**Exercise goal**
Wherever "Winners" appears in a line of the listing, report that line.

**Supplied records**
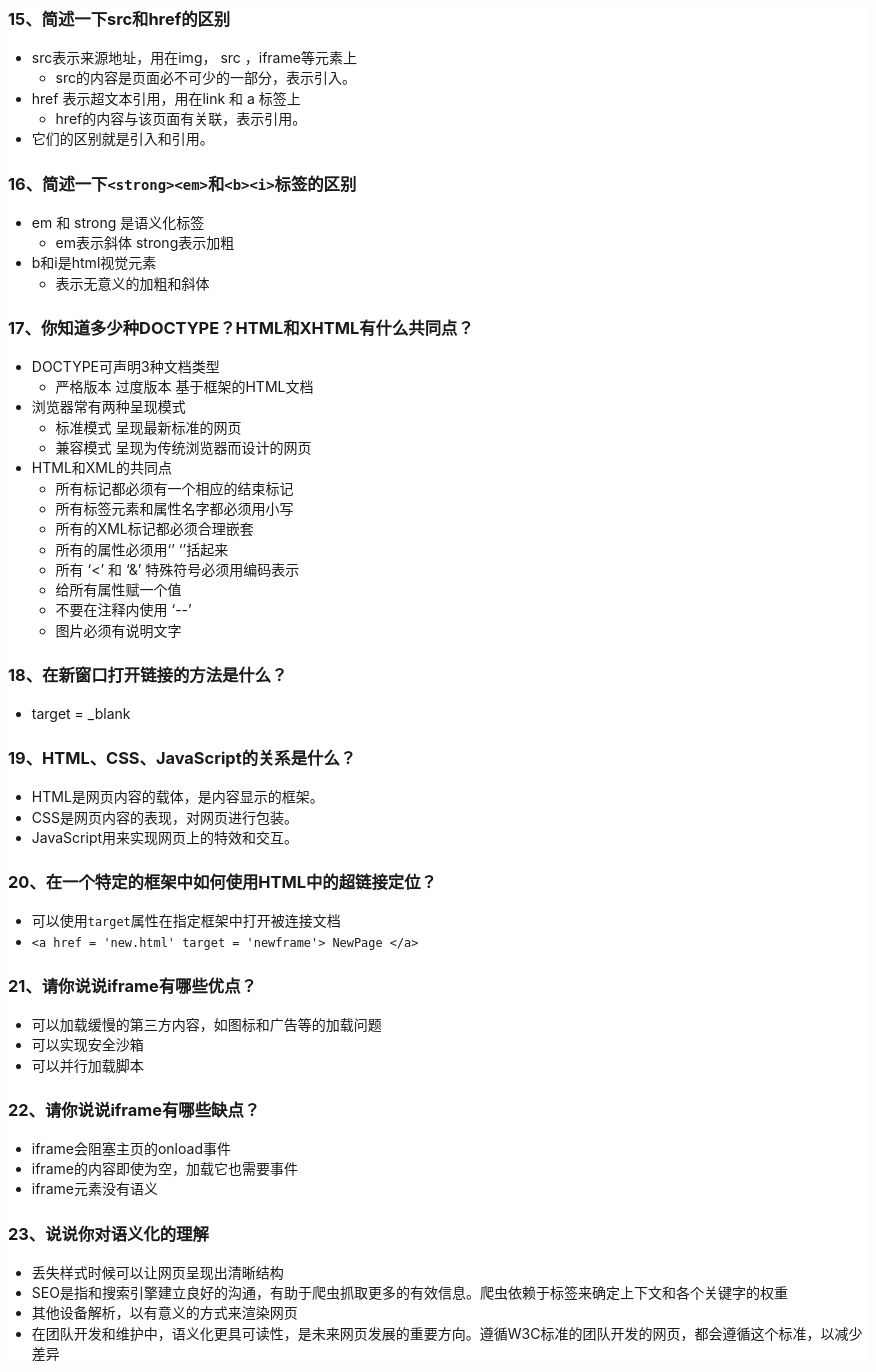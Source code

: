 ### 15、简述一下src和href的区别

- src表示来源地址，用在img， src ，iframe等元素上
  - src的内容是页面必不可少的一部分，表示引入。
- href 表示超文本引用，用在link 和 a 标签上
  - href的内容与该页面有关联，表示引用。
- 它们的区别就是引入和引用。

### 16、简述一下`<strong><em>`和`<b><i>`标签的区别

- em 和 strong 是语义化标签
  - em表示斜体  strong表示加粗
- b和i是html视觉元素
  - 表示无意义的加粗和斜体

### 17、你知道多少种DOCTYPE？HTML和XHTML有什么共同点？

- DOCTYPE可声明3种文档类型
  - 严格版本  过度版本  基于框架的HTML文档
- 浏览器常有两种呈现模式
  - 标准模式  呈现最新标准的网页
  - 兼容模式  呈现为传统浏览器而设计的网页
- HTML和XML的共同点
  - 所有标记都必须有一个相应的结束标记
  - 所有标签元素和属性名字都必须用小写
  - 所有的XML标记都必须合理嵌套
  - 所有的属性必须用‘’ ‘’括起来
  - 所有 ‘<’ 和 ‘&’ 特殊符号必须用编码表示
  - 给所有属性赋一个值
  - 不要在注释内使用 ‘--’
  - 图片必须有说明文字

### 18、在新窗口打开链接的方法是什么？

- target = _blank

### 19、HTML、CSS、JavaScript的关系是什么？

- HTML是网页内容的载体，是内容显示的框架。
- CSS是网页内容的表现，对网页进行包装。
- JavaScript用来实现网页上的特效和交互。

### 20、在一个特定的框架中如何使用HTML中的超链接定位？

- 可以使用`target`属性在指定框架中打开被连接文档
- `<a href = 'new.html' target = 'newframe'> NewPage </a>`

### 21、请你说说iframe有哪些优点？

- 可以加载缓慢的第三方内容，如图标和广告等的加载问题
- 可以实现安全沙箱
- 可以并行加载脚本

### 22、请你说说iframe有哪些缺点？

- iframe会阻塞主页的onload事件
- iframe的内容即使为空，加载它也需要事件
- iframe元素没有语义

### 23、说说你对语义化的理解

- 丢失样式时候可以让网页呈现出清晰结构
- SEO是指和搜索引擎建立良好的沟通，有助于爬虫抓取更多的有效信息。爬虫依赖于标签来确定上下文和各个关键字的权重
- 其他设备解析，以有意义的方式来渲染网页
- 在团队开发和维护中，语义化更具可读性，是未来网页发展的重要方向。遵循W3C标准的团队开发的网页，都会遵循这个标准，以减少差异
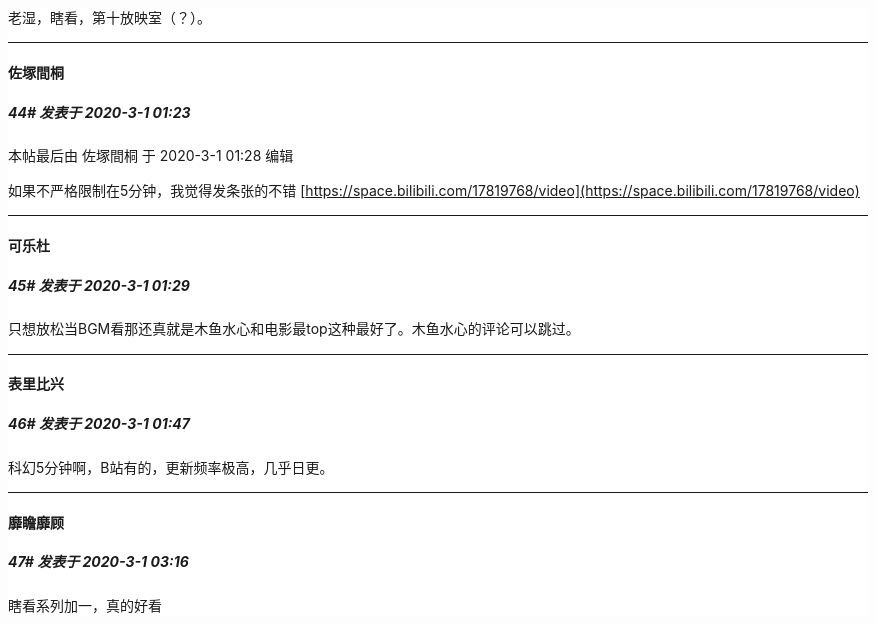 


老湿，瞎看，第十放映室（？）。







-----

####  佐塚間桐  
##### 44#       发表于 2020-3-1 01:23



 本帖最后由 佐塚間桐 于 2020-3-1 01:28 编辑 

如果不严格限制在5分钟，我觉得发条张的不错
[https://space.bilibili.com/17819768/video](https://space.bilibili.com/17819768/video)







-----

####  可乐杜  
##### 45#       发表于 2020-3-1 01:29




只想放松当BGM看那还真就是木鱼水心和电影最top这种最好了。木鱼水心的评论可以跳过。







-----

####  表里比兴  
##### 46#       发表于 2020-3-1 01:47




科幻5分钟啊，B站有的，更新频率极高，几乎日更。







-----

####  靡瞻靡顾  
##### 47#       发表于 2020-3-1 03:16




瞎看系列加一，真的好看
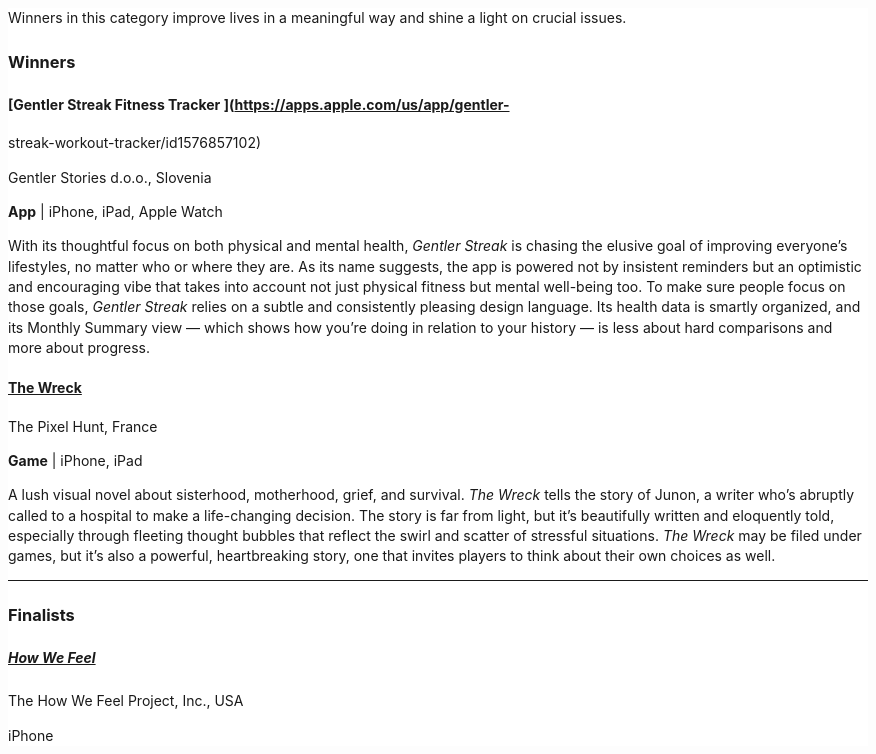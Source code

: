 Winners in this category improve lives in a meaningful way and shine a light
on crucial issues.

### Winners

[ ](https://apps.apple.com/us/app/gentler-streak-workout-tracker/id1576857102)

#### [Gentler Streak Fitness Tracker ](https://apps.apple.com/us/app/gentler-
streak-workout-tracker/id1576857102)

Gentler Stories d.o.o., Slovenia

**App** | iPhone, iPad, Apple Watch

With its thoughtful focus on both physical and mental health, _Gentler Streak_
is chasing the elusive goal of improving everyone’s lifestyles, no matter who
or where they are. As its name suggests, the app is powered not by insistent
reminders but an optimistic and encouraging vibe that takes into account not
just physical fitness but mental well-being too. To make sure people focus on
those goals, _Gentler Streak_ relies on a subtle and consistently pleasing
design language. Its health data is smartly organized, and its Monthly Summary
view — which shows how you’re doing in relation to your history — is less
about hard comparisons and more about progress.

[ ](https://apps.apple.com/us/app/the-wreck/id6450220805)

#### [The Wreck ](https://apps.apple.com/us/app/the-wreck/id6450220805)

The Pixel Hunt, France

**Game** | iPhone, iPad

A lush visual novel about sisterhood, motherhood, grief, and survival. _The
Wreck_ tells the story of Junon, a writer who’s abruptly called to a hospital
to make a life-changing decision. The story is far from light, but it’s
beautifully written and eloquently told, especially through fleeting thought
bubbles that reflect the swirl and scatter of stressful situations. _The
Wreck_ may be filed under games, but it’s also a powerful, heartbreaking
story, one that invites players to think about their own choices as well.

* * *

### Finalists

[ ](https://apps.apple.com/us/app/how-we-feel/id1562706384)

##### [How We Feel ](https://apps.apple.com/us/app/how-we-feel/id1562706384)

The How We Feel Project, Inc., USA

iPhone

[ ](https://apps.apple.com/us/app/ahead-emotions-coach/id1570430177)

**Answer box**
: Winners in this category improve lives in a meaningful way and shine a light
### Winners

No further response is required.